After purchasing the structure from a private owner in 2015, the nonprofit Civil War Trust embarked on a mission to return the property—which was built in the early 1830s—and its surrounding four acres, to its appearance on July 1, 1863. The organization held a ribbon-cutting ceremony to mark the project completion on Friday (Oct. 28).

Known as the Mary Thompson House, the home is said to have served as Confederate Gen. Robert E. Lee’s official headquarters during the intense Battle of Gettysburg. However, the home and surrounding land was left out of the Gettysburg National Military Park in the 1890s.

Restoration
Lynn Light Heller / Civil War Trust

The project included demolition of a hotel and other structures built near the Mary Thompson House.

In addition to serving as the nerve center of Lee's army during the battle, some of the heaviest fighting took place around the unassuming structure, according to the Civil War Trust.  

The Civil War Trust relates that the then-occupant, a 70-year-old widow named Mary Thompson, stayed at the house during the raging battle and cared for wounded soldiers from both sides that were brought to the home.
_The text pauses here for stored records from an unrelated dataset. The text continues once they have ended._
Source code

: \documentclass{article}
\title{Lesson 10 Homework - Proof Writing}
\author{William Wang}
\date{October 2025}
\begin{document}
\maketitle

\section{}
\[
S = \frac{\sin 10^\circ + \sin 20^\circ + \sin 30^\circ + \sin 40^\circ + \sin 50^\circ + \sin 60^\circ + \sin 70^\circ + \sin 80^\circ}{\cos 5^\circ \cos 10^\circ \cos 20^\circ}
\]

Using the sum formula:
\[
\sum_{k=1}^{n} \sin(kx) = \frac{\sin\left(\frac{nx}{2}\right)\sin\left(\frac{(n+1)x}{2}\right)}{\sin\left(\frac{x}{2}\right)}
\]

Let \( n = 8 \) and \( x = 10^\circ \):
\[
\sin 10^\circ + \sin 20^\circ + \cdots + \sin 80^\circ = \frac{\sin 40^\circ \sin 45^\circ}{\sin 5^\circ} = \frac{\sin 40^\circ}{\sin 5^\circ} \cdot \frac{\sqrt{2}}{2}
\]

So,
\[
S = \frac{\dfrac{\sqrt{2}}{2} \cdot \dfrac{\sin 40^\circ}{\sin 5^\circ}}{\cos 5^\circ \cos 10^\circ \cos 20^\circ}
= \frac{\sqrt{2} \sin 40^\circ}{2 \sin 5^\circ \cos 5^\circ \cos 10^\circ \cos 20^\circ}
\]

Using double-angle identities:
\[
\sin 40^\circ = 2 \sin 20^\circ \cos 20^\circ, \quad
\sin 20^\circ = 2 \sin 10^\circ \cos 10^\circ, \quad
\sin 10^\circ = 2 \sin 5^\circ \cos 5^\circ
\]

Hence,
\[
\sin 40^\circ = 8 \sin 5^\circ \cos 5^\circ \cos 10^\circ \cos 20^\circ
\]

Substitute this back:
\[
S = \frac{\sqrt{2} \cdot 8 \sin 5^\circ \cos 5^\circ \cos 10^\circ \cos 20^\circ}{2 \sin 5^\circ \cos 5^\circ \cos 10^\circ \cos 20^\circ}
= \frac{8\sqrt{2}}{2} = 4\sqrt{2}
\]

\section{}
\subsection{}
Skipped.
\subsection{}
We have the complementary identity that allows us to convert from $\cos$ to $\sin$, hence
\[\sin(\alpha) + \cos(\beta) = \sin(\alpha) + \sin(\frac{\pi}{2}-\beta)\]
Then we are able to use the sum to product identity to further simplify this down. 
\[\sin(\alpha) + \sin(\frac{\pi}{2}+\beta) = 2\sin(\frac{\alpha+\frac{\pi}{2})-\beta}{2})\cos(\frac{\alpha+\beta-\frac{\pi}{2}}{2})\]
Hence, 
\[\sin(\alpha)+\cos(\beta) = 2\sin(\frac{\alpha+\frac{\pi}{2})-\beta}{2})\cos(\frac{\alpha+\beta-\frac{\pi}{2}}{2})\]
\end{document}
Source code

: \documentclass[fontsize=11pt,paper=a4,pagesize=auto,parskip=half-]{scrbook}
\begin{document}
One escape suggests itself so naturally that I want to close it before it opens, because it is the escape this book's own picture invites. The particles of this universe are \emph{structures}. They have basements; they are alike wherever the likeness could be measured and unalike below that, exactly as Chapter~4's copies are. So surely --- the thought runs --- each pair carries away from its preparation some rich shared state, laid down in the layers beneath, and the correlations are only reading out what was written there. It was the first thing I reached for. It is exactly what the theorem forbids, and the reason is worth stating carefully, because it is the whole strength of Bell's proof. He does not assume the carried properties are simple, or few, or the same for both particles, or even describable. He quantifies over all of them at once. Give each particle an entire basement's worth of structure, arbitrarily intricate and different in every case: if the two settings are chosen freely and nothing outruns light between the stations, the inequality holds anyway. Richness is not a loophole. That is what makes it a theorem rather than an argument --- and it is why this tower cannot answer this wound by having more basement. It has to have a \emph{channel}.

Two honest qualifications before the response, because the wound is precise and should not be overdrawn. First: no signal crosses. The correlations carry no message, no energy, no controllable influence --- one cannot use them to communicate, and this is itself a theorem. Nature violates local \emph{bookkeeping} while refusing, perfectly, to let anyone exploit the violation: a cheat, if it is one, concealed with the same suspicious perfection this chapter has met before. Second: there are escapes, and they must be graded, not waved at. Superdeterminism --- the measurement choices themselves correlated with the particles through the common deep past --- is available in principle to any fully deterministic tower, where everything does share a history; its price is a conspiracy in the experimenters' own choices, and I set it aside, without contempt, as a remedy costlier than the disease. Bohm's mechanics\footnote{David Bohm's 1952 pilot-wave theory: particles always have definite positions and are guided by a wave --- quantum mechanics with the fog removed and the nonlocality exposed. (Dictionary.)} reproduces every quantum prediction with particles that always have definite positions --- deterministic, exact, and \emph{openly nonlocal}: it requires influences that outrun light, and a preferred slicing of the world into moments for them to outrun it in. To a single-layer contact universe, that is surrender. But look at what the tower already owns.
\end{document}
The widow reportedly lived in the house until her death in 1873. In the 1890s, a fire destroyed much of the interior of the dwelling. In the years that followed, the structure housed a museum and renovations were made.

Modern developments, including hotels, restaurants and parking lots, were built on the property, altering the landscape for decades.

Project Details

The preservation and restoration of the property relied heavily upon post-war surveys and period photographs of the home and grounds. Dormers added to the home and 10 modern structures that surrounded the property were torn down and removed as part of the transformation. Asbestos remediation was performed prior to demolition.

Historic contours were added to the land, as well as a garden, fencing and a dog house. A historically appropriate cedar shingle roof was also added to the home, though two original beams dating to 1834 remain in place. A new walking trail added to the grounds explains the dramatic events that took place at the headquarters.

In the spring, two dozen apple trees are to be planted at the site in order to recreate a historic apple orchard that was once situated there.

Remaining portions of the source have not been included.